Gold Prices Tell Us It’s Stressed

Just look at it from price point of view, for example; gold prices remain 30% below their peaks in 2011. There are very few assets like this that are trading this far below their recent peaks.

Stock are at their all-time highs and are extremely overvalued, bonds remain in bull-market mode despite interest rates increasing, and the housing market has gained a lot of strength as well (it’s not near highs yet, but it’s getting close).

Central Banks Continue to Own It

Look at gold prices from a confidence perspective, too.

This means determining if gold is held by long-term buyers, and whether they believe it to be a store of value.

The mainstream press  and institutions will tell you it’s not worth it. They will tell you the yellow precious metal “doesn’t provide any yield.” They will ask, “Is there any point in owning the metal?”

But gold is still respected by long term-buyers.

If you ask central banks, they will give you at least 33,499 reasons to look at gold.

You see, central banks hold a lot of gold. In fact, as per the most recent data, they hold 33,499 tons of it. And their holdings have been increasing. They have been net buyers of the precious metal since the financial crisis. (Source: “World Official Gold Holdings,” World Gold Council, last accessed November 23, 2017.)

What’s Ahead for Gold Prices?

We are definitely living in interesting times; if you tell someone that gold prices could reach $2,000, they will ridicule you.

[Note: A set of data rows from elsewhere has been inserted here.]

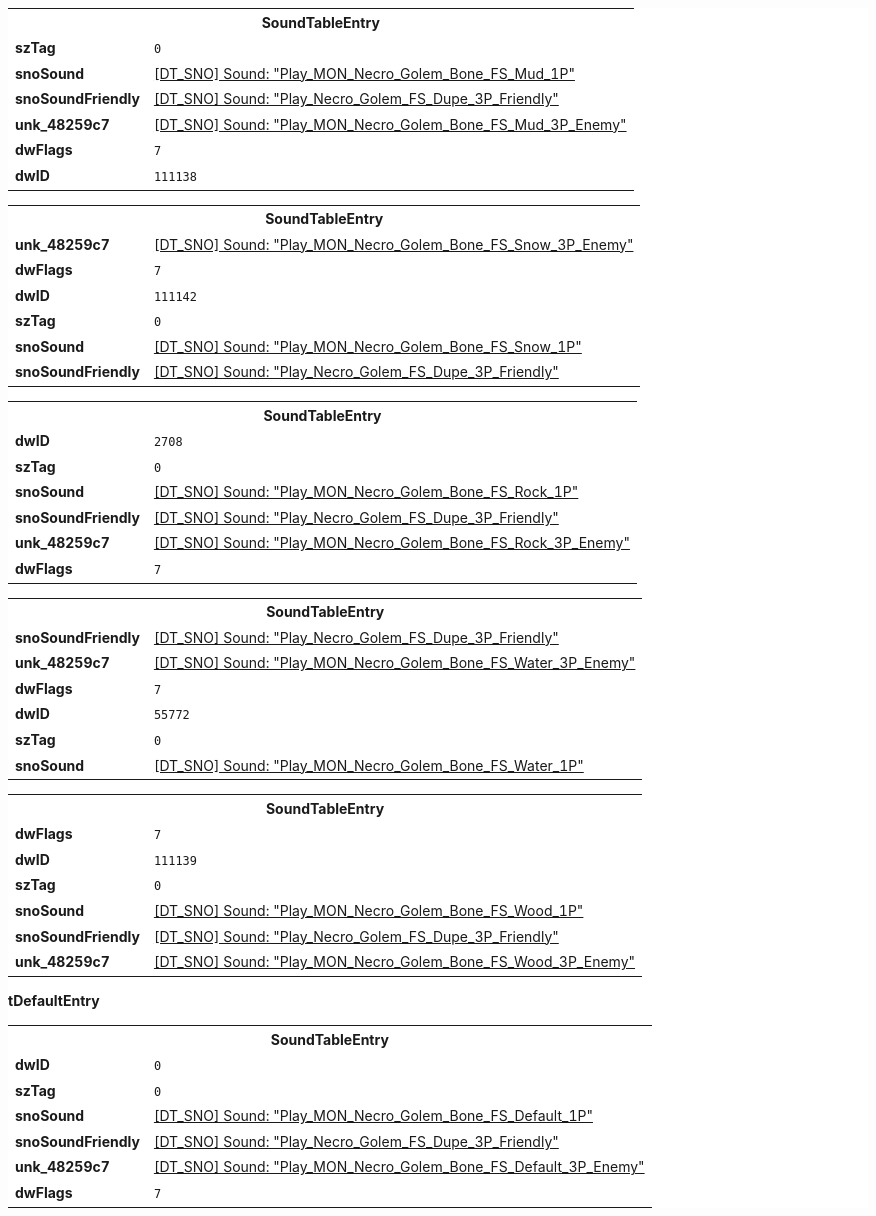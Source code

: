 
<table><tr><th colspan="100%">SoundTableEntry</th></tr><tr><td><b>szTag</b></td><td><code>0</code></td></tr><tr><td><b>snoSound</b></td><td><a href="..\Sound\Play_MON_Necro_Golem_Bone_FS_Mud_1P.snd.md">[DT_SNO] Sound: "Play_MON_Necro_Golem_Bone_FS_Mud_1P"</a></td></tr><tr><td><b>snoSoundFriendly</b></td><td><a href="..\Sound\Play_Necro_Golem_FS_Dupe_3P_Friendly.snd.md">[DT_SNO] Sound: "Play_Necro_Golem_FS_Dupe_3P_Friendly"</a></td></tr><tr><td><b>unk_48259c7</b></td><td><a href="..\Sound\Play_MON_Necro_Golem_Bone_FS_Mud_3P_Enemy.snd.md">[DT_SNO] Sound: "Play_MON_Necro_Golem_Bone_FS_Mud_3P_Enemy"</a></td></tr><tr><td><b>dwFlags</b></td><td><code>7</code></td></tr><tr><td><b>dwID</b></td><td><code>111138</code></td></tr></table>


<table><tr><th colspan="100%">SoundTableEntry</th></tr><tr><td><b>unk_48259c7</b></td><td><a href="..\Sound\Play_MON_Necro_Golem_Bone_FS_Snow_3P_Enemy.snd.md">[DT_SNO] Sound: "Play_MON_Necro_Golem_Bone_FS_Snow_3P_Enemy"</a></td></tr><tr><td><b>dwFlags</b></td><td><code>7</code></td></tr><tr><td><b>dwID</b></td><td><code>111142</code></td></tr><tr><td><b>szTag</b></td><td><code>0</code></td></tr><tr><td><b>snoSound</b></td><td><a href="..\Sound\Play_MON_Necro_Golem_Bone_FS_Snow_1P.snd.md">[DT_SNO] Sound: "Play_MON_Necro_Golem_Bone_FS_Snow_1P"</a></td></tr><tr><td><b>snoSoundFriendly</b></td><td><a href="..\Sound\Play_Necro_Golem_FS_Dupe_3P_Friendly.snd.md">[DT_SNO] Sound: "Play_Necro_Golem_FS_Dupe_3P_Friendly"</a></td></tr></table>


<table><tr><th colspan="100%">SoundTableEntry</th></tr><tr><td><b>dwID</b></td><td><code>2708</code></td></tr><tr><td><b>szTag</b></td><td><code>0</code></td></tr><tr><td><b>snoSound</b></td><td><a href="..\Sound\Play_MON_Necro_Golem_Bone_FS_Rock_1P.snd.md">[DT_SNO] Sound: "Play_MON_Necro_Golem_Bone_FS_Rock_1P"</a></td></tr><tr><td><b>snoSoundFriendly</b></td><td><a href="..\Sound\Play_Necro_Golem_FS_Dupe_3P_Friendly.snd.md">[DT_SNO] Sound: "Play_Necro_Golem_FS_Dupe_3P_Friendly"</a></td></tr><tr><td><b>unk_48259c7</b></td><td><a href="..\Sound\Play_MON_Necro_Golem_Bone_FS_Rock_3P_Enemy.snd.md">[DT_SNO] Sound: "Play_MON_Necro_Golem_Bone_FS_Rock_3P_Enemy"</a></td></tr><tr><td><b>dwFlags</b></td><td><code>7</code></td></tr></table>


<table><tr><th colspan="100%">SoundTableEntry</th></tr><tr><td><b>snoSoundFriendly</b></td><td><a href="..\Sound\Play_Necro_Golem_FS_Dupe_3P_Friendly.snd.md">[DT_SNO] Sound: "Play_Necro_Golem_FS_Dupe_3P_Friendly"</a></td></tr><tr><td><b>unk_48259c7</b></td><td><a href="..\Sound\Play_MON_Necro_Golem_Bone_FS_Water_3P_Enemy.snd.md">[DT_SNO] Sound: "Play_MON_Necro_Golem_Bone_FS_Water_3P_Enemy"</a></td></tr><tr><td><b>dwFlags</b></td><td><code>7</code></td></tr><tr><td><b>dwID</b></td><td><code>55772</code></td></tr><tr><td><b>szTag</b></td><td><code>0</code></td></tr><tr><td><b>snoSound</b></td><td><a href="..\Sound\Play_MON_Necro_Golem_Bone_FS_Water_1P.snd.md">[DT_SNO] Sound: "Play_MON_Necro_Golem_Bone_FS_Water_1P"</a></td></tr></table>


<table><tr><th colspan="100%">SoundTableEntry</th></tr><tr><td><b>dwFlags</b></td><td><code>7</code></td></tr><tr><td><b>dwID</b></td><td><code>111139</code></td></tr><tr><td><b>szTag</b></td><td><code>0</code></td></tr><tr><td><b>snoSound</b></td><td><a href="..\Sound\Play_MON_Necro_Golem_Bone_FS_Wood_1P.snd.md">[DT_SNO] Sound: "Play_MON_Necro_Golem_Bone_FS_Wood_1P"</a></td></tr><tr><td><b>snoSoundFriendly</b></td><td><a href="..\Sound\Play_Necro_Golem_FS_Dupe_3P_Friendly.snd.md">[DT_SNO] Sound: "Play_Necro_Golem_FS_Dupe_3P_Friendly"</a></td></tr><tr><td><b>unk_48259c7</b></td><td><a href="..\Sound\Play_MON_Necro_Golem_Bone_FS_Wood_3P_Enemy.snd.md">[DT_SNO] Sound: "Play_MON_Necro_Golem_Bone_FS_Wood_3P_Enemy"</a></td></tr></table>


</td></tr><tr><td><b>tDefaultEntry</b></td><td><table><tr><th colspan="100%">SoundTableEntry</th></tr><tr><td><b>dwID</b></td><td><code>0</code></td></tr><tr><td><b>szTag</b></td><td><code>0</code></td></tr><tr><td><b>snoSound</b></td><td><a href="..\Sound\Play_MON_Necro_Golem_Bone_FS_Default_1P.snd.md">[DT_SNO] Sound: "Play_MON_Necro_Golem_Bone_FS_Default_1P"</a></td></tr><tr><td><b>snoSoundFriendly</b></td><td><a href="..\Sound\Play_Necro_Golem_FS_Dupe_3P_Friendly.snd.md">[DT_SNO] Sound: "Play_Necro_Golem_FS_Dupe_3P_Friendly"</a></td></tr><tr><td><b>unk_48259c7</b></td><td><a href="..\Sound\Play_MON_Necro_Golem_Bone_FS_Default_3P_Enemy.snd.md">[DT_SNO] Sound: "Play_MON_Necro_Golem_Bone_FS_Default_3P_Enemy"</a></td></tr><tr><td><b>dwFlags</b></td><td><code>7</code></td></tr></table>

</td></tr></table>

Mind you, that’s just 54% away from current levels.

But if you tell someone that Bitcoin will soar above $11,500 by mid-2018that’s roughly 43% above the current priceyou are asked, “How do I get in on this now?” Keep in mind that the crypto currency has soared several thousand percent in the last couple of years! (Source: “Crypto Bull Tom Lee Doubles Bitcoin Price Target to $11,500,” Bloomberg, November 22, 2017.)

Let me ask one question: assuming there’s a sell-off in the stock market and the bonds market in the next few years, where do you think investors will rush too?

Will they go to assets that are undervalued or rush to buy overvalued assets? Its very plausible that they might rush towards assets that are undervalued and were ignored all along. Gold could be that asset.

Dear reader, I continue to be bullish on gold prices. I truly believe that in the next few years, gold could really shine.

I can’t stress this enough: don’t pay too much attention to the noise. Pay attention to the facts. They make a compelling case for having some gold in your portfolio.